Then again, is that really Christine McVie singing on “Isn’t It Midnight” or a 60 rpm Buckingham impersonating McVie impersonating Nicks? Buckingham, in the abovementioned Uncut interview, summed it up: “Everyone was at their worst, including myself. We’d made the progression from what could be seen as an acceptable or excusable amount of drug use to a situation where we had all hit the wall. I think of it as our darkest period.”

In other words, everybody in this family was too fucked up to make this album, and Buckingham (with co-producer Richard Dashut) had to bear most of the burden of putting it together and making it work. Thus Tango In The Night looks like Fleetwood Mac, sounds at a distance like Fleetwood Mac, but isn’t really Fleetwood Mac. Nowhere is this more apparent than on the two Nicks-penned/sung songs. In contrast to Buckingham’s essentially futurist musical outlook, Nicks sounds stranded in the past; “Welcome To The Room” plays with notions of Tusk and Gone With The Wind but in truth she is far too far gone; at one point (“This is a dream, right?”) she sounds like the yet-to-be-born Taylor Swift. She is back in the past, with the other “Sara” (but “Sara” is Stevie – isn’t she?), with “Beautiful Child” and maybe even with “Quicksilver Girl.” I wonder whether the nod to Propaganda’s “Duel” (“The first cut is the deepest one of all…”) was at Buckingham’s prompting. Most chilling is when she sings, towards the end of the song, “When you hang up that ‘phone/Well, you cease to exist.” As far as the Fleetwood Mac of 1987 was concerned, she was barely existing as it was.
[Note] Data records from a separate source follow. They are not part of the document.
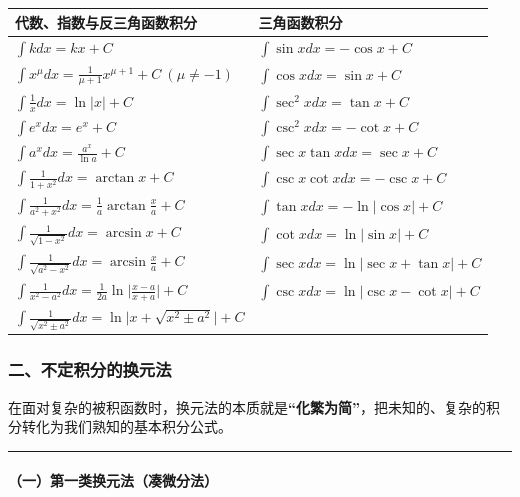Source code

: \documentclass[
]{article}
\newcounter{none} %
\begin{document}
{\def\LTcaptype{none} %
\begin{longtable}[]{@{}ll@{}}
\toprule\noalign{}
\textbf{代数、指数与反三角函数积分} & \textbf{三角函数积分} \\
\midrule\noalign{}
\endhead
\bottomrule\noalign{}
\endlastfoot
\(\int k dx = kx + C\) & \(\int \sin x dx = -\cos x + C\) \\
\(\int x^\mu dx = \frac{1}{\mu+1}x^{\mu+1} + C \ (\mu \neq -1)\) &
\(\int \cos x dx = \sin x + C\) \\
\(\int \frac{1}{x} dx = \ln \lvert x \rvert + C\) &
\(\int \sec^2 x dx = \tan x + C\) \\
\(\int e^x dx = e^x + C\) & \(\int \csc^2 x dx = -\cot x + C\) \\
\(\int a^x dx = \frac{a^x}{\ln a} + C\) &
\(\int \sec x \tan x dx = \sec x + C\) \\
\(\int \frac{1}{1+x^2} dx = \arctan x + C\) &
\(\int \csc x \cot x dx = -\csc x + C\) \\
\(\int \frac{1}{a^2+x^2} dx = \frac{1}{a} \arctan \frac{x}{a} + C\) &
\(\int \tan x dx = -\ln \lvert \cos x \rvert + C\) \\
\(\int \frac{1}{\sqrt{1-x^2}} dx = \arcsin x + C\) &
\(\int \cot x dx = \ln \lvert \sin x \rvert + C\) \\
\(\int \frac{1}{\sqrt{a^2-x^2}} dx = \arcsin \frac{x}{a} + C\) &
\(\int \sec x dx = \ln \lvert \sec x + \tan x \rvert + C\) \\
\(\int \frac{1}{x^2-a^2} dx = \frac{1}{2a} \ln \lvert \frac{x-a}{x+a} \rvert + C\)
& \(\int \csc x dx = \ln \lvert \csc x - \cot x \rvert + C\) \\
\(\int \frac{1}{\sqrt{x^2 \pm a^2}} dx = \ln \lvert x + \sqrt{x^2 \pm a^2} \rvert + C\)
& \\
\end{longtable}
}

\subsubsection{二、不定积分的换元法}\label{ux4e8cux4e0dux5b9aux79efux5206ux7684ux6362ux5143ux6cd5}

在面对复杂的被积函数时，换元法的本质就是\textbf{``化繁为简''}，把未知的、复杂的积分转化为我们熟知的基本积分公式。

\begin{center}\rule{0.5\linewidth}{0.5pt}\end{center}

\paragraph{（一）第一类换元法（凑微分法）}\label{ux4e00uxff09ux7b2cux4e00ux7c7bux6362ux5143ux6cd5ux51d1ux5faeux5206ux6cd5uxff09}
\end{document}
In “When I See You Again” she is dreaming, she is lost in a dream, in memories of things and relationships that once were, and when she can go no further, she gives up:

“And the dream says I want you
And the dream is gone
So she stays up nights on end
Well at least there is a dream left”

With that, she makes her exit from the song, and the album; and we are left with the ghostly voice of Buckingham to sing the final lines - “If I see you again/Will it be over/Again and again/Over and over?” – and sing them right into the next world. He wants to get on; she is incapable of doing so.

The record closes with its most disquieting and disturbing song. Musically, “You & I, Part II” is a cheerful daytime television electro-jingle; with a slightly different arrangement it could have fitted onto the end of Sulk (and yes, I can imagine Billy Mackenzie singing “Big Love”) – but lyrically (and this is Lindsey AND Christine) what the hell is going on? Eyes shut tight, phantoms crawling out of the night, hoping and praying that tomorrow never comes, a Queen Dido-esque entreaty not to “forget about me”…but then again, the phrase “hoping tomorrow will never come for you and I” can have two meanings, depending upon whether you regard the verb “come” as transitive or intransitive. This, however, is unquestionably the end, the sound of the singer closing the door on the “family,” on the group which a decade earlier had already sounded on the point of disintegrating.

And so it proved. Disgruntled by the prospect of touring the album, given the stresses incurred in recording it, Buckingham demurred and left the band. Tango In The Night remains the last new word that these five people have left us; The Dance included no new songs, and by the time of Say You Will, effectively a Buckingham-Nicks record, Christine McVie had retired, contributing only occasional, ghostly backing vocals. There is no indication that their forthcoming reunion will produce any new material. And so the dialogue, the pain, continued in other ways. By the time “You & I, Part II” has done its business, Buckingham’s voice has been reduced to a ghost in the Fairlight. Perhaps he saw the future only too plainly.